CBS All Access Gives Texas 6 Another Season

At least CBS is still committed to delivering some authentically Texan television with its docuseries Texas 6, which just received a second season order on the network’s CBS All Access streaming platform. Debuting just last week, the show follows the Greyhounds team in the Palo Pinto County town of Strawn, whose tiny population spurred the local high school to take up the rare sport of six-man football, then ride it to two consecutive state championships. CBS renewed the series quickly after the Thanksgiving premiere, clearly believing that Texas 6 could become its very own Cheer, what with its similarly addictive story of young athletes and their hypercompetitive coach, and an entire town that’s caught up in its struggles and victories on and off the field. The current series, documenting Strawn’s 2019 season, ends on New Year’s Eve, while the next batch of episodes will presumably chronicle the team’s current season. (Spoiler alert: it’s going pretty well.) 

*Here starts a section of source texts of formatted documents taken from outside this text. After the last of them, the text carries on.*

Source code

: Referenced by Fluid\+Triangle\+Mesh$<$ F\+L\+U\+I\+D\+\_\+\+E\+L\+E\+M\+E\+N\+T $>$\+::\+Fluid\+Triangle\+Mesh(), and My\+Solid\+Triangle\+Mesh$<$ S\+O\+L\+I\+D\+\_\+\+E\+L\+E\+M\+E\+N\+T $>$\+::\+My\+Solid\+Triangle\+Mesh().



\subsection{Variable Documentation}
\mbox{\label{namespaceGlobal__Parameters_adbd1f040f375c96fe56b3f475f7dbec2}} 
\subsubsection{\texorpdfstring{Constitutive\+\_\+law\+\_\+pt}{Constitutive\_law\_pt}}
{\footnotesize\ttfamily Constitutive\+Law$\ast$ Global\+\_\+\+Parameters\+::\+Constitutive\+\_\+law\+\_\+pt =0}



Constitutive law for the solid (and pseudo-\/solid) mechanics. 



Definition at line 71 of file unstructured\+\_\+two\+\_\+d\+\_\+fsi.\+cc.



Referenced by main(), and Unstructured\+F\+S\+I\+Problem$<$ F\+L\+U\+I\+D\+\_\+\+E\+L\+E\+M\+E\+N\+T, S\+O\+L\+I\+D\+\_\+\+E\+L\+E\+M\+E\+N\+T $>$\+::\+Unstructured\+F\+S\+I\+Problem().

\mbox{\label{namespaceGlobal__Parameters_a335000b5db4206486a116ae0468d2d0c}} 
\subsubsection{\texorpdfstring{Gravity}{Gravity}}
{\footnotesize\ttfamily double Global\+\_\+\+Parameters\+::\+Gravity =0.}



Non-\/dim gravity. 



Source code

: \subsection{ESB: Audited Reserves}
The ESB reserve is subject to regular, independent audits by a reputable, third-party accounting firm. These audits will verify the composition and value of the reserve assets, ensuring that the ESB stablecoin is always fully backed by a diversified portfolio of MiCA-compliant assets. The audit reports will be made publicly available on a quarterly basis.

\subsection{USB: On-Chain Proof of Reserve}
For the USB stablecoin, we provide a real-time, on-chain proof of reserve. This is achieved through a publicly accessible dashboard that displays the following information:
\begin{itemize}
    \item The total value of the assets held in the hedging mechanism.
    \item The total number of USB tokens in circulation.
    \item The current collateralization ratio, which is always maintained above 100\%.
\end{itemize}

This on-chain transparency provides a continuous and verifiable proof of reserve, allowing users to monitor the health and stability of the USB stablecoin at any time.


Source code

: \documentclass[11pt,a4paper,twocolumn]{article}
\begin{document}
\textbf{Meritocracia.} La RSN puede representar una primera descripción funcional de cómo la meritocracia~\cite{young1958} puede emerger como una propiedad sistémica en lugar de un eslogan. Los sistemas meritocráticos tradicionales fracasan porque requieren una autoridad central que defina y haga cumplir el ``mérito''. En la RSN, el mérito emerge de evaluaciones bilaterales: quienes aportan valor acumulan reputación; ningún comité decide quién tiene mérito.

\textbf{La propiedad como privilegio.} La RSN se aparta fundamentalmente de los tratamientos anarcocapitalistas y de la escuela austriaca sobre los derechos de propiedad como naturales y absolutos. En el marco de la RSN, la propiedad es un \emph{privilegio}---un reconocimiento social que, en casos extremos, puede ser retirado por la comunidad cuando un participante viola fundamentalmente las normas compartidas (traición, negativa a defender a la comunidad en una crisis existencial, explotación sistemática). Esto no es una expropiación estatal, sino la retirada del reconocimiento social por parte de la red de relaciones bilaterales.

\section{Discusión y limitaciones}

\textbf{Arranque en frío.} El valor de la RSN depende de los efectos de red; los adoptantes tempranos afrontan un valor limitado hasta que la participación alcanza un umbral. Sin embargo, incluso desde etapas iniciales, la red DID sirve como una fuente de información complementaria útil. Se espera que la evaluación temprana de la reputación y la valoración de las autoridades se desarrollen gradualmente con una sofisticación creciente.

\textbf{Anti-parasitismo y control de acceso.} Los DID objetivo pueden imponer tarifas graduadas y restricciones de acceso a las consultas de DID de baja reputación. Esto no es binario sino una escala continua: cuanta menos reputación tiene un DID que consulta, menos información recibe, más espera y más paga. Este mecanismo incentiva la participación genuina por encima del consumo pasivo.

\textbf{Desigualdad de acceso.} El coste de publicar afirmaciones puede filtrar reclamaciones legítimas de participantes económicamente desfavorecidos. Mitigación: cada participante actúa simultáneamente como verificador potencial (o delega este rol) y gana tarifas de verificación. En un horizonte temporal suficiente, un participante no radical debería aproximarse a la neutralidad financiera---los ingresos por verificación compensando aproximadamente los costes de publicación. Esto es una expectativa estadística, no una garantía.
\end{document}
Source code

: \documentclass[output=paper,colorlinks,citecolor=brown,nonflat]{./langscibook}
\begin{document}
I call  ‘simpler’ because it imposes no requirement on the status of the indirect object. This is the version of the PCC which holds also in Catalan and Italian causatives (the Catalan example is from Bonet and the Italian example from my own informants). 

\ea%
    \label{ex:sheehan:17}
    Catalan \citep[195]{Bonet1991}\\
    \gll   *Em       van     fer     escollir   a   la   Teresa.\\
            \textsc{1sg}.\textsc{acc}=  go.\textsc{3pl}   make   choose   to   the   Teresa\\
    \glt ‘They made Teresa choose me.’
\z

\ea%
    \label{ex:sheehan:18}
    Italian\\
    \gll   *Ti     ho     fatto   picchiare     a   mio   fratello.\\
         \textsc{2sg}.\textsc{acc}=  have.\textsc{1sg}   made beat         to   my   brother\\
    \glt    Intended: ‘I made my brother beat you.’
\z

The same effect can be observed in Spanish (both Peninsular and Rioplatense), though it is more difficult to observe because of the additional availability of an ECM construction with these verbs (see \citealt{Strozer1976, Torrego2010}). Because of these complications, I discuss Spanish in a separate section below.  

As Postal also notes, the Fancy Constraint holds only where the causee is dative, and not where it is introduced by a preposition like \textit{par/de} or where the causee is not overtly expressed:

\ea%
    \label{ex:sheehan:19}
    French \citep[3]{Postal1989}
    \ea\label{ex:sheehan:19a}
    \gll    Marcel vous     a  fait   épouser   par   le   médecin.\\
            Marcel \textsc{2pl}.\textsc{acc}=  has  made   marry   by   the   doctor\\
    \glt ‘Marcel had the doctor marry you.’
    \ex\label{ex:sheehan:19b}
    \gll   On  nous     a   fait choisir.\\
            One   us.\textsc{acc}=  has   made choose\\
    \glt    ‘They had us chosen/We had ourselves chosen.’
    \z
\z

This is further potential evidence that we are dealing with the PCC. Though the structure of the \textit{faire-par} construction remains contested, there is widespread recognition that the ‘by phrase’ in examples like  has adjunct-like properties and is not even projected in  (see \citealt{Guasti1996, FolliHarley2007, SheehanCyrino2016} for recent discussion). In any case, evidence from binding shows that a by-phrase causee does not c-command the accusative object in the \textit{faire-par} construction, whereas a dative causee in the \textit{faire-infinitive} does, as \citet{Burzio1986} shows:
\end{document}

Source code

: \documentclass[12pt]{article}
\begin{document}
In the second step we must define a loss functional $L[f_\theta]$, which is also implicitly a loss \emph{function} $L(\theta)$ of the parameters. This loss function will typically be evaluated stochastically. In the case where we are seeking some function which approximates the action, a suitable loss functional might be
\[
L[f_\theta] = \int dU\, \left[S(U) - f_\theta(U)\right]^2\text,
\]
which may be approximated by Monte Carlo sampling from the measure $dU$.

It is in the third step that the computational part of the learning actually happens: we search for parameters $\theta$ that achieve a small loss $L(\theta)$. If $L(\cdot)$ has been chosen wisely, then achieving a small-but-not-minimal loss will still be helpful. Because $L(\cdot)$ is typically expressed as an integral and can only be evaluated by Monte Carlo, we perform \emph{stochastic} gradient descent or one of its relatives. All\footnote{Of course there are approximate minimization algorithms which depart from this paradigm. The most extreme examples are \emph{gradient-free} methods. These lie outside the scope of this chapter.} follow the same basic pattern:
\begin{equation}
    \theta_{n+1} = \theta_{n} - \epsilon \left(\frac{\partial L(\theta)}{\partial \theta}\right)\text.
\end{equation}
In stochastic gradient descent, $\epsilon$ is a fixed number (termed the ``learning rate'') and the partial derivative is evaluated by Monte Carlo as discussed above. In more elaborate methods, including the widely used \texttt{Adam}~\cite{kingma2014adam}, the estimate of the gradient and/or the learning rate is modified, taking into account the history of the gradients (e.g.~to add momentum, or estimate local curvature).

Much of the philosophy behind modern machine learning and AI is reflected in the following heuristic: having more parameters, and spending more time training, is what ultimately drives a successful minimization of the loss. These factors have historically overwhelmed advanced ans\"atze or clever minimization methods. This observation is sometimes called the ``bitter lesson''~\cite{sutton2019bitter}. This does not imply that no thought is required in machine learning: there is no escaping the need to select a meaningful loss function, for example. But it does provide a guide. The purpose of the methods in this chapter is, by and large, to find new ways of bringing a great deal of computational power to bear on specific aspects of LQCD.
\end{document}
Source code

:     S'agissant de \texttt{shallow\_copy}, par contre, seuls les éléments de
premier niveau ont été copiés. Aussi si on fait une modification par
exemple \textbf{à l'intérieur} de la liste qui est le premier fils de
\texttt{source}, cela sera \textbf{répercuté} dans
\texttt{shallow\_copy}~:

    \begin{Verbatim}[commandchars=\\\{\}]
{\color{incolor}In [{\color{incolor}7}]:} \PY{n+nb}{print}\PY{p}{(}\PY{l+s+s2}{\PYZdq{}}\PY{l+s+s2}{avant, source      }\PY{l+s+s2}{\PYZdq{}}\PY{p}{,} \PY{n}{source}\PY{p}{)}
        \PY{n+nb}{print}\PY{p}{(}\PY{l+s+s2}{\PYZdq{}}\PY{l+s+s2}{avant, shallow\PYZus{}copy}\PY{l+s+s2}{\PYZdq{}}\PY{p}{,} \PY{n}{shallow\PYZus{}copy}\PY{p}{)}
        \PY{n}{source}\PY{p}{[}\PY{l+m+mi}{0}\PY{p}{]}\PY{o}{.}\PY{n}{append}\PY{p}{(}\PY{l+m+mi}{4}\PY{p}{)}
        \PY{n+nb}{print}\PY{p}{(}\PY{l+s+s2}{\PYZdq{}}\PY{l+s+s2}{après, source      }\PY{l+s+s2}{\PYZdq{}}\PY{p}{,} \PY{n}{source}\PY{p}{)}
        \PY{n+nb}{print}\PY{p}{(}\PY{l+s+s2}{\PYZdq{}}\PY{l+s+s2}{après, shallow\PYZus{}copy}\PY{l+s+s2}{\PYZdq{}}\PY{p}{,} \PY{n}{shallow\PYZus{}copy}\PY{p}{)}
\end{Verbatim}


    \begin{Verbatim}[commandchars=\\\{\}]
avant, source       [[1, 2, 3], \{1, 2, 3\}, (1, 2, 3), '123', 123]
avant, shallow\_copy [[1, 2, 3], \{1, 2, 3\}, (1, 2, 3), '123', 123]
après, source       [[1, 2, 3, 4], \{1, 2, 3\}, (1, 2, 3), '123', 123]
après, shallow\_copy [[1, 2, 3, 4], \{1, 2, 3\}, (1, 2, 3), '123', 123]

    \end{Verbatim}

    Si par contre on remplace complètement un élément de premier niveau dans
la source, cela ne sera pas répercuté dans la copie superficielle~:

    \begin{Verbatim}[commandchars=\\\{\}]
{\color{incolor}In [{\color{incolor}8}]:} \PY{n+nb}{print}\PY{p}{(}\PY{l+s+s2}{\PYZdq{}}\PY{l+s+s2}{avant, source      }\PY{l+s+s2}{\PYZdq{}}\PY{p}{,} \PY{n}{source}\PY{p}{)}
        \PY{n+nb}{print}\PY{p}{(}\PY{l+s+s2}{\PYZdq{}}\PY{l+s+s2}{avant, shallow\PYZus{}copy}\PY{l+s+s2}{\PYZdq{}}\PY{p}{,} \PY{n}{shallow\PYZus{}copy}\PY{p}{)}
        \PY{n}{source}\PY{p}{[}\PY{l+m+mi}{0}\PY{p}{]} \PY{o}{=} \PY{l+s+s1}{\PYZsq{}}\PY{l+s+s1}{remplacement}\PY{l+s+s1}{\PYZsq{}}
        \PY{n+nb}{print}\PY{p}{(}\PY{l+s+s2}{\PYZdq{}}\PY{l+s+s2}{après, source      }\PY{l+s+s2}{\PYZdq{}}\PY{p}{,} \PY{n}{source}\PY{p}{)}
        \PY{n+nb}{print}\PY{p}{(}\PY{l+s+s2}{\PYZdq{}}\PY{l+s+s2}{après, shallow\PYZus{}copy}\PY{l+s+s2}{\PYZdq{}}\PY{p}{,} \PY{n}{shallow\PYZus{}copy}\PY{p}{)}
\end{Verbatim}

Did Post Malone Get a New Tattoo?

He did not, though he did get something just as lasting, and arguably just as unsightly. TMZ reports that the Grapevine rapper recently purchased a $50,000 Dallas Cowboys pendant, rendered in fourteen-karat gold, 29 carats of diamonds, and at least three gaudy accoutrements too many. In addition to the classic, blue-and-white Cowboys logo, Malone’s new piece also features a diamond-encrusted American flag, the words “Since 1960” emblazoned on its underside, and the phrases “A Star Is Born July 4th” (referring to Malone’s birthday) and “#1 Fan Posty America’s Team” engraved on the back. It’s definitely a strong show of support, particularly for a team that’s currently 3–8, although it lacks the discerning taste of, say, getting Mike McCarthy’s face tattooed on your stomach.

THIS WEEK IN MATTHEW MCCONAUGHEY

As he whiles away his time as a handsome movie star and best-selling author before finally moving on to the big leagues of state politics, Matthew McConaughey has kept himself occupied on the interview circuit, sitting down most recently with the likes of Gayle King and Russell Brand to talk Greenlights and his rosy vision for a utopia that’s based in shared values and slam poetry. And perhaps in light of his potential gubernatorial aspirations, those talks have taken on a noticeably more political bent of late. As the actor explained to Time this week, his most pressing concern right now is figuring out how to heal the rifts that have left us so deeply divided. The answer, he believes, is as simple as calling on everyone to find basic common ground again. “My hunch is that moving forward in this time where people have run to the extremes is that there’s a common denominator of values that we can all agree on that are bipartisan and nondenominational,” McConaughey said, sounding like a politician already.

To that end, McConaughey gave a forthcoming interview to Empire, in which he revealed his passion for spending the better part of an hour just trimming his actorly fingernails. “I’m an extremely talented fingernail clipper,” McConaughey reportedly said. “I’ll get a headlamp on, glasses. Sit down with a cocktail and have a nice 45-minute session. It’s very relaxing to me for some reason.” And while it’s true we may be opposed, on so many things both personal and political, surely we can all come together in agreement that we didn’t need to know that.